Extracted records
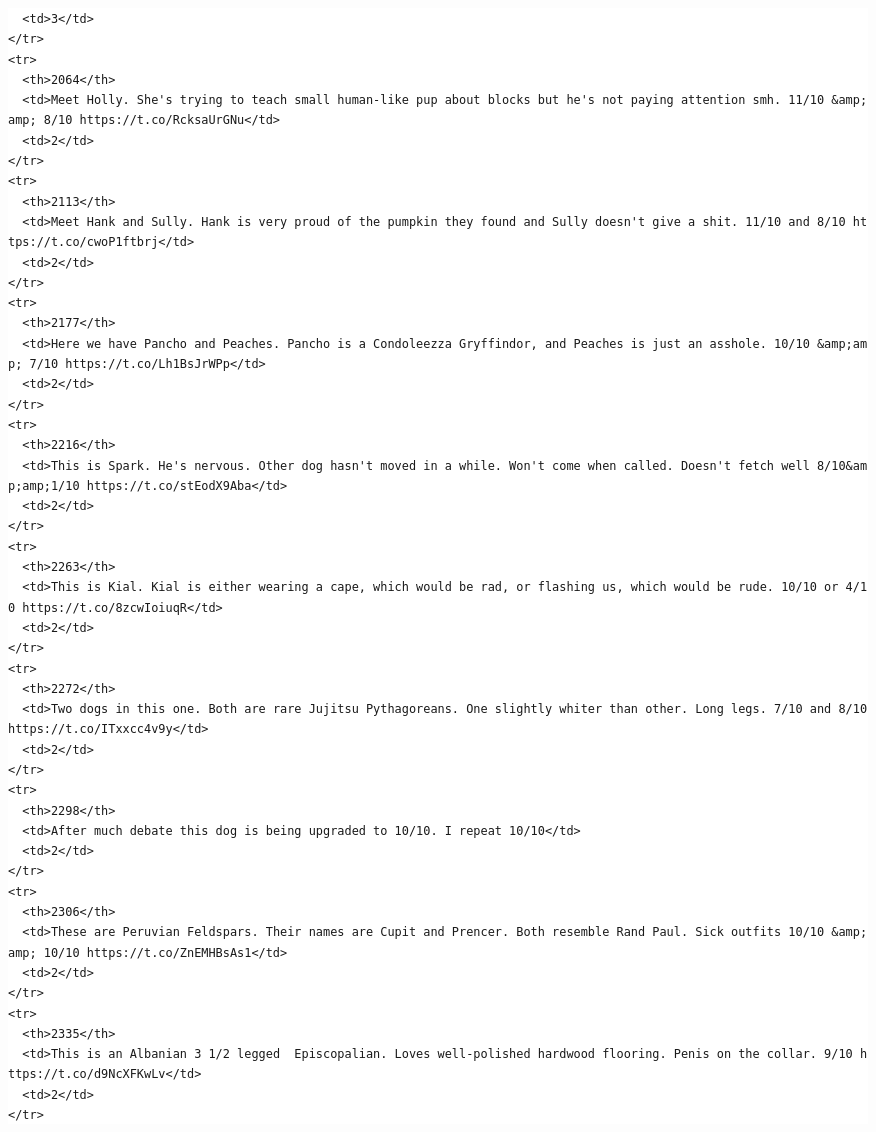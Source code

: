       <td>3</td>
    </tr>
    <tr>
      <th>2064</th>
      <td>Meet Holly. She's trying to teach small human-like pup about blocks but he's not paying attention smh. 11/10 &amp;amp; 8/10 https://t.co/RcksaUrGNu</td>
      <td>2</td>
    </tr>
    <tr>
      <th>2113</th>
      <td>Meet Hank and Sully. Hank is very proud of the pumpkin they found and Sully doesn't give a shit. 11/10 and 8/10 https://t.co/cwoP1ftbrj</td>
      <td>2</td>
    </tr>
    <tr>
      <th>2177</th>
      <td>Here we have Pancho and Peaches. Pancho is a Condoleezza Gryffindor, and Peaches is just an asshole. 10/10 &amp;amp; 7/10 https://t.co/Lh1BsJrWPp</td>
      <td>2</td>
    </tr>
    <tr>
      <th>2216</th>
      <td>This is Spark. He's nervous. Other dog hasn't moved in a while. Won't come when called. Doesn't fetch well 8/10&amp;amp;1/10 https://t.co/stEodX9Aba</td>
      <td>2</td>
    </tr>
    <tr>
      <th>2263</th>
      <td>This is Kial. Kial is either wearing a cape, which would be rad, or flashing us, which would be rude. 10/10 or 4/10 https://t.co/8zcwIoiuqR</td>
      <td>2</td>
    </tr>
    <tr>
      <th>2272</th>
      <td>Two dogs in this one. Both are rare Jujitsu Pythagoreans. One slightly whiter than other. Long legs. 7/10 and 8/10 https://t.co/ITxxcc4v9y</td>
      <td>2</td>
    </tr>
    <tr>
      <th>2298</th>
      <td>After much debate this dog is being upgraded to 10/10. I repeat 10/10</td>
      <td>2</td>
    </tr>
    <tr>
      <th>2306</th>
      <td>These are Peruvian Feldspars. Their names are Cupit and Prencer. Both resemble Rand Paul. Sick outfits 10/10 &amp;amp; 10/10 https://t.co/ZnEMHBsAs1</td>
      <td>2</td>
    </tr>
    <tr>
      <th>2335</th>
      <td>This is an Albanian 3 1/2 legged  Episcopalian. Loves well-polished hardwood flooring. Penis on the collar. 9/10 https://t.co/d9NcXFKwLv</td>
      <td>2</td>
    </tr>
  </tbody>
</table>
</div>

Problem: Your reply should be nothing but the lines from the one containing "<td>This is Kial." through the last line above, copied exactly; please include both ends.

Response to this task:
      <td>This is Kial. Kial is either wearing a cape, which would be rad, or flashing us, which would be rude. 10/10 or 4/10 https://t.co/8zcwIoiuqR</td>
      <td>2</td>
    </tr>
    <tr>
      <th>2272</th>
      <td>Two dogs in this one. Both are rare Jujitsu Pythagoreans. One slightly whiter than other. Long legs. 7/10 and 8/10 https://t.co/ITxxcc4v9y</td>
      <td>2</td>
    </tr>
    <tr>
      <th>2298</th>
      <td>After much debate this dog is being upgraded to 10/10. I repeat 10/10</td>
      <td>2</td>
    </tr>
    <tr>
      <th>2306</th>
      <td>These are Peruvian Feldspars. Their names are Cupit and Prencer. Both resemble Rand Paul. Sick outfits 10/10 &amp;amp; 10/10 https://t.co/ZnEMHBsAs1</td>
      <td>2</td>
    </tr>
    <tr>
      <th>2335</th>
      <td>This is an Albanian 3 1/2 legged  Episcopalian. Loves well-polished hardwood flooring. Penis on the collar. 9/10 https://t.co/d9NcXFKwLv</td>
      <td>2</td>
    </tr>
  </tbody>
</table>
</div>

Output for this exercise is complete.